In one embodiment, the ultrasonic scanning device 13 may include a light emitter 131 and a body 132 . The light emitter 131 can be disposed on the body 132, as shown in FIG. 1 . In one embodiment, the communication interface 41 , the sensor 42 , the ultrasonic probe 43 and the image generating module 44 shown in FIG. 4 can be disposed in the main body 132 .

In one embodiment, the control host 14 can transmit the navigation prompt information 101 to the processor 45 of the ultrasonic scanning device 13, and the processor 45 can control the light emitter 131 to emit light 103 according to the navigation prompt information 101 to guide the ultrasonic scanning The device 13 moves. The light 103 includes visible light and is suitable for guiding the movement of the ultrasonic scanning device 13 . In one embodiment, the processor 45 can control the light 103 emitted by the light emitter 131 to point to the target direction according to the navigation prompt information 101 , so as to guide the ultrasonic scanning device 13 to move towards the target direction. In an embodiment, the light 103 and/or the light spot formed by the light 103 irradiating on an object (such as the target 100 ) can also be regarded as part of the information of the navigation prompt information 101 . For example, the light 103 can project the movement trajectory of the guiding ultrasonic scanning device 13 on the target 100 according to the movement trajectory in the first physical action, so that the operator of the ultrasonic scanning device 13 can follow the guidance of the light 103 to generate the second physical action. In addition, the main body 132 is suitable for providing the user operation of the ultrasonic scanning device 13 to capture the ultrasonic image 102 and transmit the ultrasonic image 102 to the control host 14 .

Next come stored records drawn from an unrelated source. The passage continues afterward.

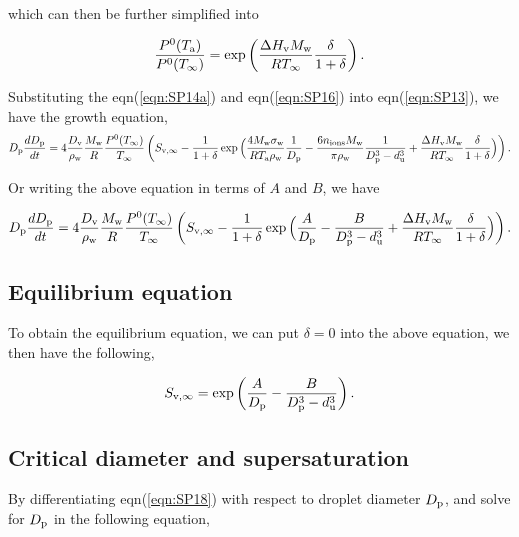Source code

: \documentclass[12pt]{article}
\begin{document}
which can then be further simplified into 

\begin{equation}\label{eqn:SP16}
\frac{P^{\rm 0}(T_{\rm a})}{P^{\rm 0}(T_{\infty})}=\exp \left(\frac{\Delta H_{\rm v} M_{\rm w}}{R T_{\infty}} \frac{\delta}{1+\delta}\right).
\end{equation}

Substituting the eqn(\ref{eqn:SP14a}) and eqn(\ref{eqn:SP16}) into eqn(\ref{eqn:SP13}), we have
the growth equation, 
\begin{equation}\label{eqn:SP17a}
D_{\rm p}\frac{dD_{\rm p}}{dt}=4 \frac{D_{\rm v}} {\rho_{\rm w}} \frac{M_{\rm w}}{R} \frac{P^{\rm 0}(T_{\infty})} {T_{\infty}} \left(S_{\rm v, \infty} - \frac{1}{1+\delta} \exp \Big(\frac{4 M_{\rm w}\sigma_{\rm w}}{R T_{\rm a} \rho_{\rm w}}\frac{1}{D_{\rm p}}-\frac{6 n_{\rm ions} M_{\rm w}}{\pi \rho_{\rm w}} \frac{1}{D_{\rm p}^{3}-d_{\rm u}^{3}}+\frac{\Delta H_{\rm v} M_{\rm w}}{R T_{\infty}} \frac{\delta}{1+\delta}\Big)\right).
\end{equation}

Or writing the above equation in terms of  $A$ and $B$, we have

\begin{equation}\label{eqn:SP17b}
D_{\rm p}\frac{dD_{\rm p}}{dt}=4 \frac{D_{\rm v}} {\rho_{\rm w}} \frac{M_{\rm w}}{R} \frac{P^{\rm 0}(T_{\infty})} {T_{\infty}} \left(S_{\rm v, \infty} - \frac{1}{1+\delta} \exp\Big(\frac{A}{D_{\rm p}}- \frac{B}{D_{\rm p}^{3}-d_{\rm u}^{3}}+\frac{\Delta H_{\rm v} M_{\rm w}}{R T_{\infty}} \frac{\delta}{1+\delta}\Big)\right).
\end{equation}
\subsection{Equilibrium equation}
To obtain the equilibrium equation, we can put $\delta=0$ into the above equation,  we then have the following,

\begin{equation}\label{eqn:SP18}
S_{\rm v, \infty} = \exp\left(\frac{A}{D_{\rm p}}- \frac{B}{D_{\rm p}^{3}-d_{\rm u}^{3}}\right).
\end{equation}


\subsection{Critical diameter and supersaturation} 

By differentiating eqn(\ref{eqn:SP18}) with respect to droplet diameter $D_{\rm p}$, and solve for $D_{\rm p}$ in the following equation,  
\end{document}
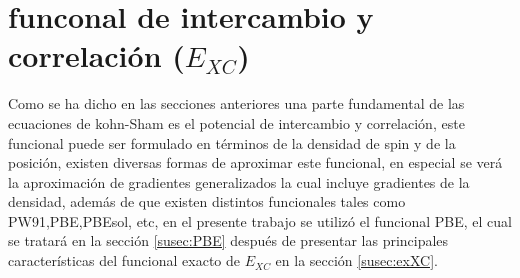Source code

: \documentclass[12pt,a4paper, oneside]{book}
\begin{document}
   \section{funconal de intercambio y correlaci\'on ($E_{XC} $)}\label{sec2:xc}
   Como se ha dicho en las secciones anteriores una parte fundamental de las ecuaciones de kohn-Sham es el potencial de intercambio y correlaci\'on, este funcional puede ser formulado en t\'erminos de la densidad de spin y de la posici\'on, existen diversas formas de aproximar este funcional, en especial se ver\'a la aproximaci\'on de gradientes generalizados la cual incluye gradientes de la densidad, adem\'as de que existen distintos funcionales tales como PW91,PBE,PBEsol, etc, en el presente trabajo se utiliz\'o el funcional PBE, el cual se tratar\'a en la secci\'on \ref{susec:PBE} despu\'es de presentar las principales caracter\'isticas del funcional exacto de $E_{XC}$ en la secci\'on \ref{susec:exXC}. 
\end{document}
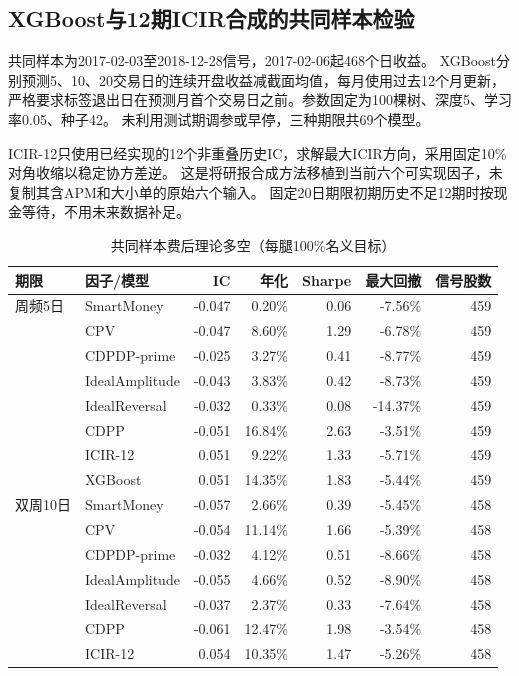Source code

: \documentclass[UTF8,zihao=-4,fontset=fandol]{ctexart}
\renewcommand{\arraystretch}{1.25}
\begin{document}
\clearpage
\subsection{XGBoost与12期ICIR合成的共同样本检验}
共同样本为2017-02-03至2018-12-28信号，2017-02-06起468个日收益。
XGBoost分别预测5、10、20交易日的连续开盘收益减截面均值，每月使用过去12个月更新，
严格要求标签退出日在预测月首个交易日之前。参数固定为100棵树、深度5、学习率0.05、种子42。
未利用测试期调参或早停，三种期限共69个模型。

ICIR-12只使用已经实现的12个非重叠历史IC，求解最大ICIR方向，采用固定10\%对角收缩以稳定协方差逆。
这是将研报合成方法移植到当前六个可实现因子，未复制其含APM和大小单的原始六个输入。
固定20日期限初期历史不足12期时按现金等待，不用未来数据补足。

\begin{table}[H]\centering\footnotesize
\caption{共同样本费后理论多空（每腿100\%名义目标）}
\setlength{\tabcolsep}{4pt}\renewcommand{\arraystretch}{1.05}
\begin{tabular}{llrrrrr}\toprule
期限 & 因子/模型 & IC & 年化 & Sharpe & 最大回撤 & 信号股数\\\midrule
周频5日 & SmartMoney & -0.047 & 0.20\% & 0.06 & -7.56\% & 459 \\
 & CPV & -0.047 & 8.60\% & 1.29 & -6.78\% & 459 \\
 & CDPDP-prime & -0.025 & 3.27\% & 0.41 & -8.77\% & 459 \\
 & IdealAmplitude & -0.043 & 3.83\% & 0.42 & -8.73\% & 459 \\
 & IdealReversal & -0.032 & 0.33\% & 0.08 & -14.37\% & 459 \\
 & CDPP & -0.051 & 16.84\% & 2.63 & -3.51\% & 459 \\
 & ICIR-12 & 0.051 & 9.22\% & 1.33 & -5.71\% & 459 \\
\rowcolor{blue!7}
 & XGBoost & 0.051 & 14.35\% & 1.83 & -5.44\% & 459 \\
\midrule
双周10日 & SmartMoney & -0.057 & 2.66\% & 0.39 & -5.45\% & 458 \\
 & CPV & -0.054 & 11.14\% & 1.66 & -5.39\% & 458 \\
 & CDPDP-prime & -0.032 & 4.12\% & 0.51 & -8.66\% & 458 \\
 & IdealAmplitude & -0.055 & 4.66\% & 0.52 & -8.90\% & 458 \\
 & IdealReversal & -0.037 & 2.37\% & 0.33 & -7.64\% & 458 \\
 & CDPP & -0.061 & 12.47\% & 1.98 & -3.54\% & 458 \\
 & ICIR-12 & 0.054 & 10.35\% & 1.47 & -5.26\% & 458 \\

\end{tabular}
\end{table}
\end{document}
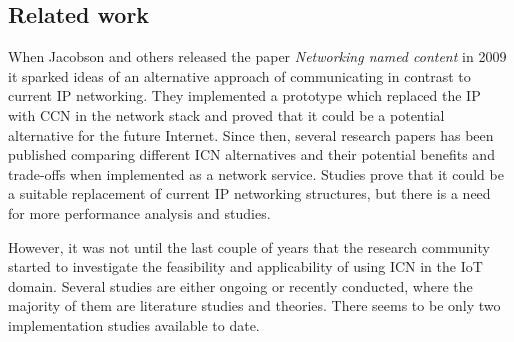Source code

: \subsection{Related work}

When Jacobson and others released the paper \textit{Networking named content} in 2009 it sparked ideas of an alternative approach of communicating in contrast to current IP networking\cite{Jacobson2009}. They implemented a prototype which replaced the IP with CCN in the network stack and proved that it could be a potential alternative for the future Internet.
Since then, several research papers has been published comparing different ICN alternatives and their potential benefits and trade-offs when implemented as a network service\cite{Ahlgren2012}. Studies prove that it could be a suitable replacement of current IP networking structures, but there is a need for more performance analysis and studies\cite{Ahlgren2012}\cite{Greek-ICN-networking-survey-2014}.

However, it was not until the last couple of years that the research community started to investigate the feasibility and applicability of using ICN in the IoT domain. Several studies are either ongoing or recently conducted, where the majority of them are literature studies and theories. There seems to be only two implementation studies available to date.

The prompting device 15 is suitable for presenting navigation prompting information 101 . The navigation prompt information 101 is suitable for guiding the ultrasonic scanning device 13 to perform the second physical action according to the first physical action. It should be noted that the prompting device 15 may include one or more devices of the same or different types, and these devices may be arranged on the ultrasonic scanning device 13 or be independent of the ultrasonic scanning device 13, and the invention is not limited . In an embodiment, the light emitter 131 can be one of the prompting devices 15 .

In one embodiment, the prompting device 15 and the light emitter 131 can be present in the ultrasonic scanning operation guidance system 10 at the same time for cooperative operation. For example, when the prompting device 15 and the light emitter 131 exist in the ultrasonic scanning operation guidance system 10 at the same time, the light emitter 131 can emit light 103 to guide the ultrasonic scanning device 13 to move. At the same time, the prompting device 15 can present at least part of the information in the navigation prompting information 101 , such as a moving track, a moving direction indicator, etc., so as to guide the ultrasonic scanning device 13 cooperatively. In another embodiment, the ultrasonic scanning device 13 may not have the light emitter 131 .

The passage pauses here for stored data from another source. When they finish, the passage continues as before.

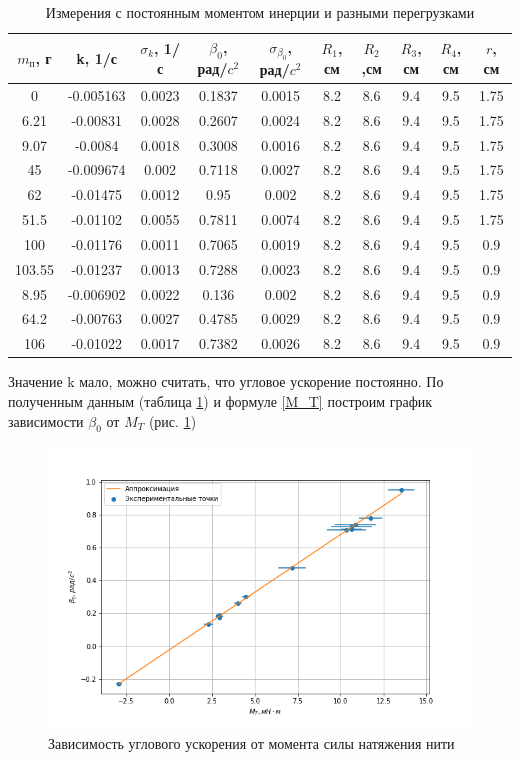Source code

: \documentclass[a4paper,12pt]{article} %
\begin{document}
\begin{table}
\caption{Измерения с постоянным моментом инерции и разными перегрузками}
\label{Iconst}
\begin{tabular}{|c|c|c|c|c|c|c|c|c|c|}
\hline 
$m_\text{п}$, г & k, 1/с & $\sigma_k$, 1/с & $\beta_0$, рад/$c^2$ & $\sigma_{\beta_0}$, рад/$c^2$ & $R_1$, см & $R_2$,см & $R_3$, см & $R_4$, см & $r$, см \\
\hline 
0 & -0.005163 & 0.0023 & 0.1837 & 0.0015 & 8.2 & 8.6 & 9.4 & 9.5 & 1.75  \\ 
\hline
6.21 & -0.00831 & 0.0028 & 0.2607 & 0.0024 & 8.2 & 8.6 & 9.4 & 9.5 & 1.75 \\ 
\hline
9.07 & -0.0084 & 0.0018 & 0.3008 & 0.0016 & 8.2 & 8.6 & 9.4 & 9.5 & 1.75 \\ 
\hline
45 & -0.009674 & 0.002 & 0.7118 & 0.0027 & 8.2 & 8.6 & 9.4 & 9.5 & 1.75  \\ 
\hline
62 & -0.01475 & 0.0012 & 0.95 & 0.002 & 8.2 & 8.6 & 9.4 & 9.5 & 1.75  \\ 
\hline
51.5 & -0.01102 & 0.0055 & 0.7811 & 0.0074 & 8.2 & 8.6 & 9.4 & 9.5 & 1.75  \\ 
\hline
100 & -0.01176 & 0.0011 & 0.7065 & 0.0019 & 8.2 & 8.6 & 9.4 & 9.5 & 0.9  \\ 
\hline
103.55 & -0.01237 & 0.0013 & 0.7288 & 0.0023 & 8.2 & 8.6 & 9.4 & 9.5 & 0.9 \\ 
\hline
8.95 & -0.006902 & 0.0022 & 0.136 & 0.002 & 8.2 & 8.6 & 9.4 & 9.5 & 0.9  \\ 
\hline
64.2 & -0.00763 & 0.0027 & 0.4785 & 0.0029 & 8.2 & 8.6 & 9.4 & 9.5 & 0.9 \\ 
\hline
106 & -0.01022 & 0.0017 & 0.7382 & 0.0026 & 8.2 & 8.6 & 9.4 & 9.5 & 0.9 \\ 
\hline
\end{tabular} 
\end{table}
Значение k мало, можно считать, что угловое ускорение постоянно. По полученным данным (таблица \ref{Iconst}) и формуле \ref{M_T} построим график зависимости $\beta_0$ от $M_T$ (рис. \ref{betaM})


\begin{figure}[h!]
\begin{center}
\includegraphics[width=\textwidth]{beta(M)}
\end{center}
\caption{Зависимость углового ускорения от момента силы натяжения нити} \label{betaM}
\end{figure}
\end{document}
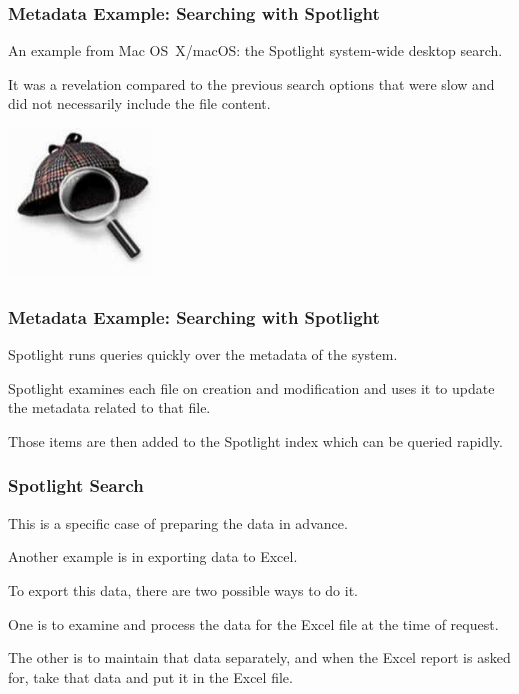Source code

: \begin{frame}
\frametitle{Metadata Example: Searching with Spotlight}

An example from Mac OS~X/macOS: the Spotlight system-wide desktop search. 

It was a revelation compared to the previous search options that were slow and did not necessarily include the file content.

\begin{center}
	\includegraphics[width=0.3\textwidth]{images/sherlock175.jpg}
\end{center}

\end{frame}



\begin{frame}
\frametitle{Metadata Example: Searching with Spotlight}

Spotlight runs queries quickly over the metadata of the system. 

Spotlight examines each file on creation and modification and uses it to update the metadata related to that file. 

Those items are then added to the Spotlight index which can be queried rapidly.

\end{frame}

\begin{frame}
\frametitle{Spotlight Search}

This is a specific case of preparing the data in advance. 

Another example is in exporting data to Excel. 

To export this data, there are two possible ways to do it.

One is to examine and process the data for the Excel file at the time of request. 

The other is to maintain that data separately, and when the Excel report is asked for, take that data and put it in the Excel file.


\end{frame}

In one embodiment, the control host 14 can detect the second physical action of the ultrasonic scanning device 13 . For example, the sensor 42 of the ultrasonic scanning device 13 can generate a second inertial measurement signal according to the second physical movement. The processor 45 of the ultrasonic scanning device 13 can transmit the second inertial measurement signal to the control host 14 through the communication interface 41 . The processor 23 of the control host 14 can receive the second inertial measurement signal through the communication interface 21 and analyze the second inertial measurement signal to obtain information related to the movement of the second entity.

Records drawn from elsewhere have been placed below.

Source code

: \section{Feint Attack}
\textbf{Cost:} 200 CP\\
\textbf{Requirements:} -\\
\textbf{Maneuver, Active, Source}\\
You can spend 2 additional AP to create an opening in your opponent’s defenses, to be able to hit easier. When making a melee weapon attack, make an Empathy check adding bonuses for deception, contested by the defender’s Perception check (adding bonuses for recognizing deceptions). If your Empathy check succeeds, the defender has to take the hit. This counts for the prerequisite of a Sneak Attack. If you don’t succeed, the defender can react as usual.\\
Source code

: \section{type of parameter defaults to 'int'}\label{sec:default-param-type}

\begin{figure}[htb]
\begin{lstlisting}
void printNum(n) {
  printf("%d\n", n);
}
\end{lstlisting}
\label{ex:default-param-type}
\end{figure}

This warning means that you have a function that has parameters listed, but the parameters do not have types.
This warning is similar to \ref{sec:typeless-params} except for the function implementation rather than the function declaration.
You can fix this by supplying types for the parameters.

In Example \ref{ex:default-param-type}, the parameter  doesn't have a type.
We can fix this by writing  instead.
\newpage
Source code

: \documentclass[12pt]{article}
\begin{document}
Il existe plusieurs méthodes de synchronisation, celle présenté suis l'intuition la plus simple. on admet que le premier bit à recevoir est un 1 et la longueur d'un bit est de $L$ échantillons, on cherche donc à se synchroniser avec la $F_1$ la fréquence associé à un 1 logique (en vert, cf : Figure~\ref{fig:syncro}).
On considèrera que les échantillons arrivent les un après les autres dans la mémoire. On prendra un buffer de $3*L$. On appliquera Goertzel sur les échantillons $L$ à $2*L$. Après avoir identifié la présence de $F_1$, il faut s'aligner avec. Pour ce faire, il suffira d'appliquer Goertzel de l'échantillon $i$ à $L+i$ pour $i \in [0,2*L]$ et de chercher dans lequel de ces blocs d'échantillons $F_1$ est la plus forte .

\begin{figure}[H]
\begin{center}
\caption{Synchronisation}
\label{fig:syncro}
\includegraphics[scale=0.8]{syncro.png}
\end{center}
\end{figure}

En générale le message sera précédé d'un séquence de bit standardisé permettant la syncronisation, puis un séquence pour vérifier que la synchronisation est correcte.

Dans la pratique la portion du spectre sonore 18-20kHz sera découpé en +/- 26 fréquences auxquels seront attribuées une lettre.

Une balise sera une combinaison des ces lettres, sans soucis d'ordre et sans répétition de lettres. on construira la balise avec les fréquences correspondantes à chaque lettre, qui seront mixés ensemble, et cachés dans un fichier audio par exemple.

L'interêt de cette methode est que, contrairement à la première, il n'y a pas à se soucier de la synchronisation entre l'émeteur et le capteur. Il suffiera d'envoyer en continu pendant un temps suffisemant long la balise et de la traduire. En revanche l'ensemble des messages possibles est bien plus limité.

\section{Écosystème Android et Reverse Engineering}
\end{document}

In one embodiment, the control host 14 can compare the first physical action with the second physical action to obtain the difference between the first physical action and the second physical action. This difference can be reflected in the movement trajectory of the hand-held guiding device 11 when performing the first physical action and the movement trajectory of the ultrasonic scanning device 13 when performing the second physical action. Specifically, the hand-held guidance device 11 generates a first inertial measurement signal according to the first physical movement, and transmits the first inertial measurement signal to the control host 14, and the ultrasonic scanning device 13 generates the second inertial measurement signal according to the second physical movement Measure the signal, and send the second inertial measurement signal to the control host 14, so the control host 14 can judge the difference between the first physical movement and the second physical movement according to the first inertial measurement signal and the second inertial measurement signal Whether the difference meets a warning condition. In response to the difference between the first physical action and the second physical action meeting the warning condition, the control host 14 can instruct the prompting device 15 to output warning information. In addition, if the difference between the first physical action and the second physical action does not meet the warning condition, which means that the difference is within the allowable operating error range, the control host 14 may not instruct the prompting device 15 to output warning information.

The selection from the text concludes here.